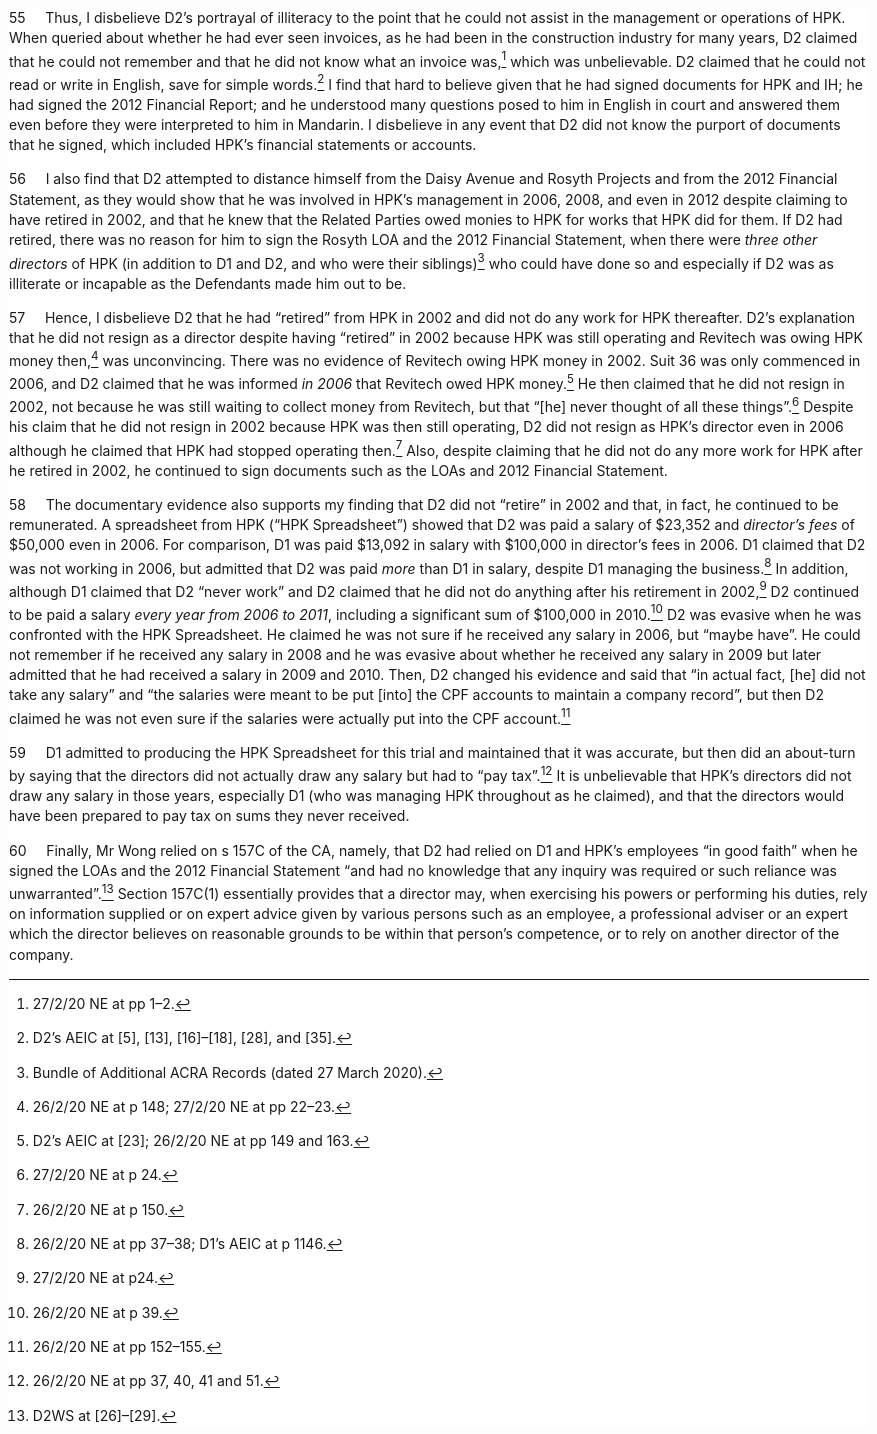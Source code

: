 55     Thus, I disbelieve D2’s portrayal of illiteracy to the point that he could not assist in the management or operations of HPK. When queried about whether he had ever seen invoices, as he had been in the construction industry for many years, D2 claimed that he could not remember and that he did not know what an invoice was,[^91] which was unbelievable. D2 claimed that he could not read or write in English, save for simple words.[^92] I find that hard to believe given that he had signed documents for HPK and IH; he had signed the 2012 Financial Report; and he understood many questions posed to him in English in court and answered them even before they were interpreted to him in Mandarin. I disbelieve in any event that D2 did not know the purport of documents that he signed, which included HPK’s financial statements or accounts.

56     I also find that D2 attempted to distance himself from the Daisy Avenue and Rosyth Projects and from the 2012 Financial Statement, as they would show that he was involved in HPK’s management in 2006, 2008, and even in 2012 despite claiming to have retired in 2002, and that he knew that the Related Parties owed monies to HPK for works that HPK did for them. If D2 had retired, there was no reason for him to sign the Rosyth LOA and the 2012 Financial Statement, when there were _three other directors_ of HPK (in addition to D1 and D2, and who were their siblings)[^93] who could have done so and especially if D2 was as illiterate or incapable as the Defendants made him out to be.

57     Hence, I disbelieve D2 that he had “retired” from HPK in 2002 and did not do any work for HPK thereafter. D2’s explanation that he did not resign as a director despite having “retired” in 2002 because HPK was still operating and Revitech was owing HPK money then,[^94] was unconvincing. There was no evidence of Revitech owing HPK money in 2002. Suit 36 was only commenced in 2006, and D2 claimed that he was informed _in 2006_ that Revitech owed HPK money.[^95] He then claimed that he did not resign in 2002, not because he was still waiting to collect money from Revitech, but that “\[he\] never thought of all these things”.[^96] Despite his claim that he did not resign in 2002 because HPK was then still operating, D2 did not resign as HPK’s director even in 2006 although he claimed that HPK had stopped operating then.[^97] Also, despite claiming that he did not do any more work for HPK after he retired in 2002, he continued to sign documents such as the LOAs and 2012 Financial Statement.

58     The documentary evidence also supports my finding that D2 did not “retire” in 2002 and that, in fact, he continued to be remunerated. A spreadsheet from HPK (“HPK Spreadsheet”) showed that D2 was paid a salary of $23,352 and _director’s fees_ of $50,000 even in 2006. For comparison, D1 was paid $13,092 in salary with $100,000 in director’s fees in 2006. D1 claimed that D2 was not working in 2006, but admitted that D2 was paid _more_ than D1 in salary, despite D1 managing the business.[^98] In addition, although D1 claimed that D2 “never work” and D2 claimed that he did not do anything after his retirement in 2002,[^99] D2 continued to be paid a salary _every year from 2006 to 2011_, including a significant sum of $100,000 in 2010.[^100] D2 was evasive when he was confronted with the HPK Spreadsheet. He claimed he was not sure if he received any salary in 2006, but “maybe have”. He could not remember if he received any salary in 2008 and he was evasive about whether he received any salary in 2009 but later admitted that he had received a salary in 2009 and 2010. Then, D2 changed his evidence and said that “in actual fact, \[he\] did not take any salary” and “the salaries were meant to be put \[into\] the CPF accounts to maintain a company record”, but then D2 claimed he was not even sure if the salaries were actually put into the CPF account.[^101]

59     D1 admitted to producing the HPK Spreadsheet for this trial and maintained that it was accurate, but then did an about-turn by saying that the directors did not actually draw any salary but had to “pay tax”.[^102] It is unbelievable that HPK’s directors did not draw any salary in those years, especially D1 (who was managing HPK throughout as he claimed), and that the directors would have been prepared to pay tax on sums they never received.

60     Finally, Mr Wong relied on s 157C of the CA, namely, that D2 had relied on D1 and HPK’s employees “in good faith” when he signed the LOAs and the 2012 Financial Statement “and had no knowledge that any inquiry was required or such reliance was unwarranted”.[^103] Section 157C(1) essentially provides that a director may, when exercising his powers or performing his duties, rely on information supplied or on expert advice given by various persons such as an employee, a professional adviser or an expert which the director believes on reasonable grounds to be within that person’s competence, or to rely on another director of the company.


[^1]: Statement of Claim (Amendment No. 3) (“SOC”) at \[8\]; Don Ho’s Affidavit of Evidence-in-Chief (“AEIC”) dated 3 January 2020 (“Don Ho’s AEIC”) at \[13\].
[^2]: Don Ho’s AEIC at \[13\] and \[20\] and table therein; JUD 584/2013 in Suit 36/2006.
[^3]: Don Ho’s AEIC at \[23\].
[^4]: SOC at \[25\]; Don Ho’s AEIC at \[25(e)\] and pp 61–72.
[^5]: SOC at \[27\]; Don Ho’s AEIC at \[25(j)\]–\[25(k)\] and pp 85–100.
[^6]: SOC at \[30A\]; Don Ho’s AEIC at \[25(q)\] and pp 120–131.
[^7]: Don Ho’s AEIC at \[46\].
[^8]: Don Ho’s AEIC at \[27\]; D2’s Answers to Interrogatories dated 12 December 2019.
[^9]: SOC at \[31\]–\[32\] and \[69\]; Don Ho’s AEIC at \[28\], \[50\] and \[55\]–\[57\].
[^10]: SOC at \[22\].
[^11]: Don Ho’s AEIC at \[43\]–\[44\].
[^12]: SOC at \[57\]–\[64\].
[^13]: SOC at \[65\]–\[70\].
[^14]: SOC at \[75\]; 25/2/20 Notes of Evidence (“NE”) at pp 5–7.
[^15]: List of Issues dated 3 March 2020.
[^16]: D1’s AEIC dated 13 January 2020 (“D1’s AEIC”) at \[13(f)\], \[19\] and \[23\].
[^17]: D1’s AEIC at \[13\], \[16\], \[24\], \[28\] and \[34\]; D1’s Written Submissions dated 13 July 2020 (“D1WS”) at \[4\].
[^18]: D1’s Defence (Amendment No 2) dated 29 August 2019 (“D1’s Defence”) at \[42\].
[^19]: D1’s AEIC at \[12\], \[26\] and \[33\].
[^20]: D2’s AEIC dated 2 January 2020 (“D2’s AEIC”) at \[4\]–\[8\].
[^21]: D2’s AEIC at \[9\]–\[13\].
[^22]: D2’s AEIC at \[14\]–\[20\]; D2’s Supplemental AEIC dated 8 June 2020 (“D2’s Supp AEIC”) at \[4\]–\[5\], \[13\]–\[14\], and \[18\]–\[24\].
[^23]: D2’s AEIC at \[23\]–\[32\] and \[37\]; D2’s Supp AEIC at \[25\]–\[26\]; D2’s Written Submissions dated 13 July 2020 (“D2WS”) at \[7\] and \[13\]–\[25\].
[^24]: D2’s AEIC at \[38\]; D2’s Defence (Amendment No 3) dated 25 March 2020 (“D2’s Defence”) at \[32\].
[^25]: Minute Sheet dated 17 March 2020.
[^26]: D1’s AEIC at \[13\], \[38\]–\[39\].
[^27]: SOC at \[33\]–\[44\] and \[57\] and \[63\]; Don Ho’s AEIC at \[28\].
[^28]: SOC at \[59\]–\[60\], and \[65\]–\[66\].
[^29]: D1’s Defence at \[22(r)\]; Reply to Defence (Amendment No. 2) dated 13 September 2019 at \[15\].
[^30]: Don Ho’s AEIC at \[49\], \[67\] and \[69\].
[^31]: D1’s AEIC at p 1132; Don Ho’s AEIC at p 142; 25/2/20 NE at pp 19–20, and 28.
[^32]: D1WS at \[4\]; D1’s Defence at \[28\]; D1’s AEIC at \[28\]; 25/2/20 NE at pp 28–29.
[^33]: D1WS at \[12\]–\[36\].
[^34]: D1WS at \[4\] and \[87\]; 26/2/20 NE at p 85.
[^35]: Don Ho’s AEIC at p 148.
[^36]: 25/2/20 NE at pp 121–123 and 153; 1AB at p 104; 7AB at pp 1776–1780; Bundle of Additional ACRA Records (dated 27 March 2020).
[^37]: Don Ho’s AEIC at pp 141–142; D1’s AEIC at pp 1131–1132
[^38]: 25/2/20 NE at pp 150–153.
[^39]: 26/2/20 NE at pp 85–88.
[^40]: 25/2/20 NE at pp 158–159.
[^41]: 26/2/20 NE at pp 33–34.
[^42]: D1WS at \[88\]–\[89\]; 26/2/20 NE at pp 35 and 44–48.
[^43]: 25/2/20 NE at pp 114–117; D1’s AEIC at pp 1087–1089.
[^44]: 25/2/20 NE at pp 119 –121; D1WS at \[83\].
[^45]: D2WS at \[18\]–\[23\]; 27/2/20 NE at p 12; 26/2/20 NE at p 10.
[^46]: Murthy Abhishek’s AEIC dated 7 January 2020 (“Abhishek’s AEIC”) at pp 65–66; 2AB pp 502–572.
[^47]: D1’s AEIC at pp 1150–1159.
[^48]: 25/2/20 NE at pp 125–127.
[^49]: 25/2/20 NE at pp 126–131.
[^50]: D1’s AEIC at pp 1093–1094 and 1098–1102; 25/2/20 NE at pp 139–141; D1WS at \[84\]; D2WS at \[18\]–\[23\].
[^51]: Abhishek’s AEIC at pp 65–66 (D1’s Nov 2008 Affidavit at \[17\]–\[22\]).
[^52]: 25/2/20 NE at p 143–147.
[^53]: 2AB pp 531–534; 26/2/20 NE at pp 134–136 and 162.
[^54]: D1WS at \[85\].
[^55]: 26/2/20 NE at pp 134–139.
[^56]: 26/2/20 NE at p 163.
[^57]: 27/2/20 NE at p 20.
[^58]: Abhishek’s AEIC at p 66 (D1’s Nov 2008 Affidavit at \[19\]–\[22\]).
[^59]: 25/2/20 NE at pp 154–156.
[^60]: 26/2/20 at p 92 and pp 98–100.
[^61]: D1’s AEIC at \[28(c)\].
[^62]: 26/2/20 NE at pp 103–107.
[^63]: 26/2/20 NE at pp 110–111; D1’s AEIC at pp 508–510 (DC Suit 691/2008).
[^64]: 25/2/20 NE at pp 103–107.
[^65]: D1’s AEIC at \[21(h)\].
[^66]: 26/2/20 NE at pp 23–24, and 33–34.
[^67]: D1’s AEIC at \[28(c)\]; 26/2/20 NE at pp 68 and 92.
[^68]: D1’s AEIC at \[33\].
[^69]: 25/2/20 NE at pp 101–103; 26/2/20 NE at pp 33 and 84–85.
[^70]: D1’s AEIC at \[13(d)\]; 26/2/20 NE at pp 123–130.
[^71]: D1’s AEIC at 2\[(c)\].
[^72]: 25/2/20 NE at p 54.
[^73]: 25/2/20 NE at pp 63–64.
[^74]: D1WS at \[21\]–\[36\].
[^75]: D1’s AEIC at p 1126.
[^76]: BAEIC (Vol 2) at pp 1137–1138.
[^77]: D1WS at \[5\]; 25/2/20 NE at p 150.
[^78]: 26/2/20 NE at pp 3–5.
[^79]: 26/2/20 NE at p 6.
[^80]: D1’s AEIC at pp 1088 and 1099.
[^81]: 26/2/20 NE at pp 8 and 13.
[^82]: 26/2/20 NE at pp 159–161.
[^83]: 27/2/20 NE at pp 3 and 28.
[^84]: 26/2/20 NE at pp 159–160.
[^85]: 27/2/20 NE at p 3.
[^86]: 27/2/20 NE at pp 4–5.
[^87]: D2’s AEIC at \[17\].
[^88]: D2’s Supp AEIC at \[12\].
[^89]: 27/2/20 NE at pp 11–12.
[^90]: 27/2/20 NE at p 20.
[^91]: 27/2/20 NE at pp 1–2.
[^92]: D2’s AEIC at \[5\], \[13\], \[16\]–\[18\], \[28\], and \[35\].
[^93]: Bundle of Additional ACRA Records (dated 27 March 2020).
[^94]: 26/2/20 NE at p 148; 27/2/20 NE at pp 22–23.
[^95]: D2’s AEIC at \[23\]; 26/2/20 NE at pp 149 and 163.
[^96]: 27/2/20 NE at p 24.
[^97]: 26/2/20 NE at p 150.
[^98]: 26/2/20 NE at pp 37–38; D1’s AEIC at p 1146.
[^99]: 27/2/20 NE at p24.
[^100]: 26/2/20 NE at p 39.
[^101]: 26/2/20 NE at pp 152–155.
[^102]: 26/2/20 NE at pp 37, 40, 41 and 51.
[^103]: D2WS at \[26\]–\[29\].
[^104]: D2WS at \[38\]–\[40\].
[^105]: 2AB 508 (D1’s 1st Nov 2008 Affidavit at \[16\]–\[18\]).
[^106]: D1’s AEIC at pp 1150–1191; 2AB 508 (D1’s 1st Nov 2008 Affidavit at \[18\]).
[^107]: 26/2/20 NE at p 55.
[^108]: D1’s Defence at \[12(i)\]; 26/2/20 NE at pp 53–54 and 56; D1’s AEIC at p 693.
[^109]: 26/2/20 NE at p 62.
[^110]: D1’s AEIC at \[28(c)\]; 26/2/20 NE at pp 68 and 92.
[^111]: Don Ho’s AEIC at p 80.
[^112]: 25/2/20 NE at p 90; Don Ho’s AEIC at \[25\].
[^113]: Don Ho’s AEIC at pp 75 and 78.
[^114]: Don Ho’s AEIC at pp 54, 73 and 76.
[^115]: Don Ho’s AEIC at pp 82, 84 and 101.
[^116]: Don Ho’s AEIC at p 105.
[^117]: 26/2/20 NE at pp 64–67.
[^118]: D1’s AEIC at \[17\].
[^119]: Don Ho’s AEIC at p 55.
[^120]: D2’s Defence at \[13\]; D2’s AEIC at \[35\].
[^121]: 27/2/20 NE at pp 20 and 31.
[^122]: 25/2/20 NE at pp 11–12; 7AB at pp 1588–1589.
[^123]: 25/2/20 NE at pp 132–134; 26/2/20 NE at p 25.
[^124]: D1’s Defence at \[12(f)\]; D1’s AEIC at \[13(f)\] and \[23\].
[^125]: 25/2/20 NE at pp 132–135.
[^126]: 26/2/20 NE at pp 25–26.
[^127]: 25/2/20 NE at pp 135–136.
[^128]: 26/2/20 NE at p 74; Plaintiff’s Bundle of Documents (“PB”) at pp 28–32.
[^129]: 26/2/20 NE at pp75–76.
[^130]: 26/2/20 NE at pp 115–116.
[^131]: 27/2/20 at pp NE 16–17.
[^132]: D1’s AEIC at \[21(o)\] read with SOC at \[34\].
[^133]: Don Ho’s AEIC at \[46\]–\[50\] and \[54\].
[^134]: Don Ho’s AEIC at pp 142 and 144.
[^135]: 25/2/20 NE at pp 103 and 105.
[^136]: Don Ho’s AEIC at p 151.
[^137]: 25/2/20 NE at p 76.
[^138]: 26/2/20 NE at p 57.
[^139]: 26/2/20 NE at p 159.
[^140]: D2’s AEIC at \[5\]–\[6\] and \[37\].
[^141]: Don Ho’s AEIC at \[27\].
[^142]: D2WS at \[109\]–\[112\].
[^143]: D1’s Defence at \[28\] and \[42\]; D2’s Defence at \[32\]; D1WS at \[133\]–\[144\].
[^144]: Don Ho’s AEIC at \[62\].
[^145]: D1’s Defence at \[26\]; D2’s Defence at \[21\]; D1WS at \[145\]–\[146\].
[^146]: Don Ho’s AEIC at p 87.
[^147]: 26/2/20 NE at pp 71–72.
[^148]: 27/2/20 NE at pp 14–16.
[^149]: 26/2/20 NE at p 144.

#####

Activity:
Working from the material above, retype exactly the lines from the one with "[^25]: Minute Sheet dated 17 March 2020." through the one with "[^30]: Don Ho’s", both included, and only those lines.

Answer to this task:
[^25]: Minute Sheet dated 17 March 2020.
[^26]: D1’s AEIC at \[13\], \[38\]–\[39\].
[^27]: SOC at \[33\]–\[44\] and \[57\] and \[63\]; Don Ho’s AEIC at \[28\].
[^28]: SOC at \[59\]–\[60\], and \[65\]–\[66\].
[^29]: D1’s Defence at \[22(r)\]; Reply to Defence (Amendment No. 2) dated 13 September 2019 at \[15\].
[^30]: Don Ho’s AEIC at \[49\], \[67\] and \[69\].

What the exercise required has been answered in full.